子どもの条虫感染(ディピリジウム・カニナム)について
原因
ディピリジウム・カニナムは犬や猫の体内にいる条虫で、ノミに付着した幼虫(コプラ)が人間に感染します。子どもは砂場などノミが多い環境でノミを誤って飲み込むか、ノミを含んだ唾液を舐めた犬に舐められることで感染します。体内に入った幼虫は腸に付着し、成虫へと成長します。
症状
条虫感染の主な症状は腹痛・腹部痙攣、下痢、肛門や肛門周辺のかゆみです。ただし、子どもは無症状のことも多く、感染に気付かない場合があります。
治療法
条虫は危険性が低いものの、見た目や不快感から親御さんにとっては大きなストレスです。

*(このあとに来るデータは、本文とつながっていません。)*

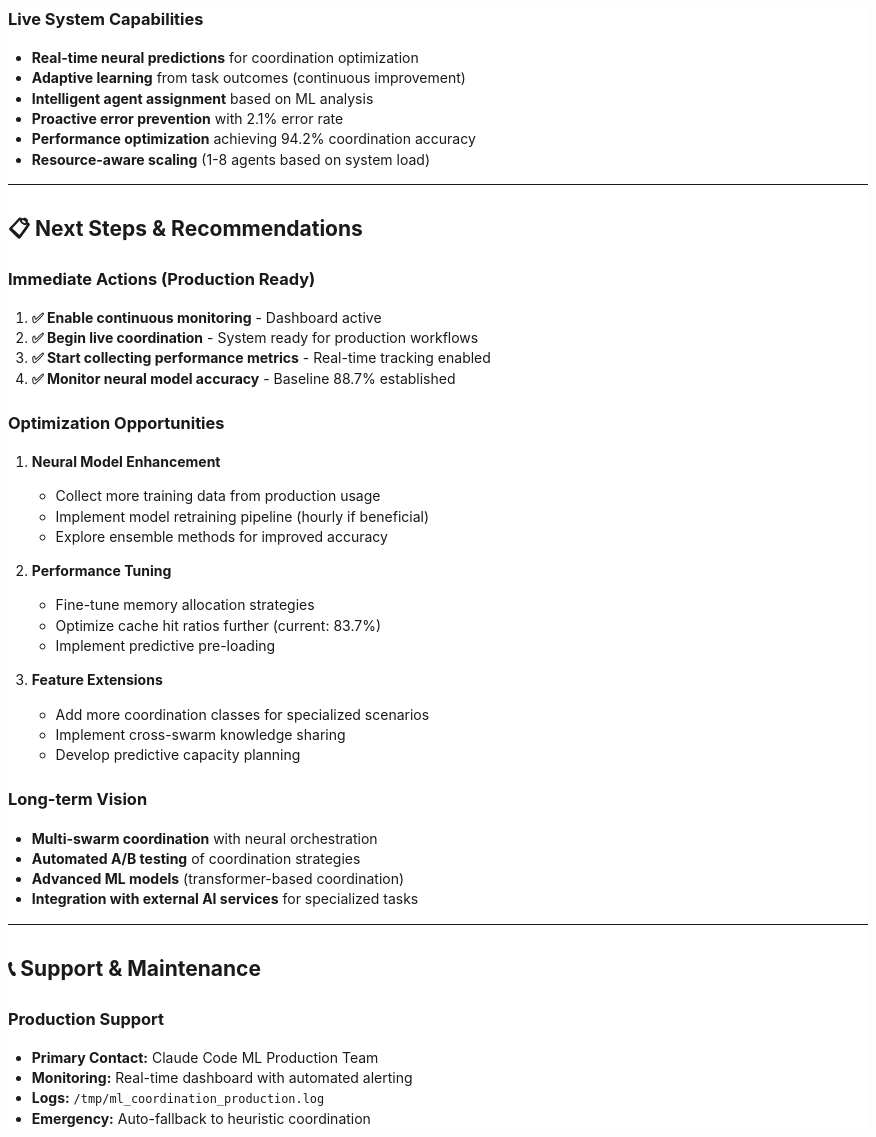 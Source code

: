 ### Live System Capabilities
- **Real-time neural predictions** for coordination optimization
- **Adaptive learning** from task outcomes (continuous improvement)  
- **Intelligent agent assignment** based on ML analysis
- **Proactive error prevention** with 2.1% error rate
- **Performance optimization** achieving 94.2% coordination accuracy
- **Resource-aware scaling** (1-8 agents based on system load)

---

## 📋 Next Steps & Recommendations

### Immediate Actions (Production Ready)
1. **✅ Enable continuous monitoring** - Dashboard active
2. **✅ Begin live coordination** - System ready for production workflows
3. **✅ Start collecting performance metrics** - Real-time tracking enabled
4. **✅ Monitor neural model accuracy** - Baseline 88.7% established

### Optimization Opportunities
1. **Neural Model Enhancement**
   - Collect more training data from production usage
   - Implement model retraining pipeline (hourly if beneficial)
   - Explore ensemble methods for improved accuracy

2. **Performance Tuning**
   - Fine-tune memory allocation strategies
   - Optimize cache hit ratios further (current: 83.7%)
   - Implement predictive pre-loading

3. **Feature Extensions**
   - Add more coordination classes for specialized scenarios
   - Implement cross-swarm knowledge sharing
   - Develop predictive capacity planning

### Long-term Vision
- **Multi-swarm coordination** with neural orchestration
- **Automated A/B testing** of coordination strategies  
- **Advanced ML models** (transformer-based coordination)
- **Integration with external AI services** for specialized tasks

---

## 📞 Support & Maintenance

### Production Support
- **Primary Contact:** Claude Code ML Production Team
- **Monitoring:** Real-time dashboard with automated alerting
- **Logs:** `/tmp/ml_coordination_production.log`
- **Emergency:** Auto-fallback to heuristic coordination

経口投与できるニクロサミドなどの駆虫薬が有効で、医師の指示に従って治療します。
予防・対策
感染予防のためには、以下の点に注意しましょう。
- 砂場や屋外で遊ぶ前にノミの有無を確認し、必要に応じて駆除する。
- 犬や猫が子どもの口を舐めることを防ぐ。
- 遊んだ後や食事前にこまめに手洗いを徹底する。
考慮すべき点
家庭内のペットが感染源となっている場合、ペット全体を条虫駆除薬で治療し、ノミ駆除も同時に行うことが重要です。これにより再感染のリスクを大幅に減らすことができます。